The Alaska Department of Natural Resources’ lawsuit, filed in state court Monday, is against residents Gordon Franke, Gregory Schumacher and John Frost as well as a homeowners’ association in the area, Campbell Lake Owners. The issue entered the public eye after a 2019 Alaska Landmine story about the absence of public access to the lake, which was created when Campbell Creek was dammed in the 1950s.
The natural resources department is asking a judge to declare that Campbell Lake is a public lake — not a private one. Plus it wants a judge to confirm the existence of public access to the lake.
But the homeowners argue that state easements allowing access to the lake aren’t valid. Two of them, Franke and Frost, filed a lawsuit in federal court in April against DNR Commissioner John Boyle. They claim that federal law governs the lake — and that a 2019 statement by the department and the Municipality of Anchorage asserting public access rights to the lake has harmed them by encouraging trespassing on private yards, littering, physical damage “and serious invasion of their privacy.”
Attorneys for Franke and Frost couldn’t be reached Tuesday for comment on the state’s lawsuit.
The state says it filed its lawsuit to protect Alaskans’ rights to access public waters, and to resolve the decades-old disagreement between the private landowners and the public.
Dana Burke, a senior assistant attorney general with the state, said Tuesday that the case hinges on two questions: whether the lake’s easements are valid, and whether the lake is privately owned as the homeowners claim.
“The state contends that it is a public lake by virtue of the fact that Campbell Creek, which underlies Campbell Lake, is and always was a water of the state and prior to statehood a public water,” Burke said.
Burke said the different jurisdictions under which the homeowners and the state filed their suits are based on those competing claims.
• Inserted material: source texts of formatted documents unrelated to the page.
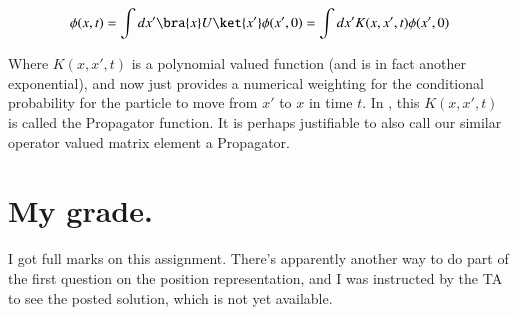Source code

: \begin{align*}
\phi(x,t) = \int dx' \bra{x} U \ket{x'} \phi(x',0) = \int dx' K(x,x',t) \phi(x',0) 
\end{align*}

Where $K(x,x',t)$ is a polynomial valued function (and is in fact another exponential), and now just provides a numerical weighting for the conditional probability for the particle to move from $x'$ to $x$ in time $t$.  In \citep{liboff2003iqm}, this $K(x,x',t)$ is called the Propagator function.  It is perhaps justifiable to also call our similar operator valued matrix element a Propagator.

%
%

\section{My grade.}

I got full marks on this assignment.  There's apparently another way to do part of the first question on the position representation, and I was instructed by the TA to see the posted solution, which is not yet available.

\EndArticle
He also noted that the state has spent years explaining its side of the case to the homeowners and arguing for public access to the lake.
“We believe the case properly belongs in state court to resolve both the right-of-way issue and the lake ownership issue — and so you can say that the state didn’t fire the first shot,” he said.
The state ultimately hopes to establish a balance between public users’ right to visit the lake, Burke said, and the homeowners’ private property rights against trespassers.
“The important thing for us is to establish public access and public use, in a manner that respects riparian rights – meaning upland owner rights – and creates a peaceful rather than a contentious situation there on the lake,” he said.
The state plans to present its defense against the homeowners’ suit in federal court early next month, according to Burke.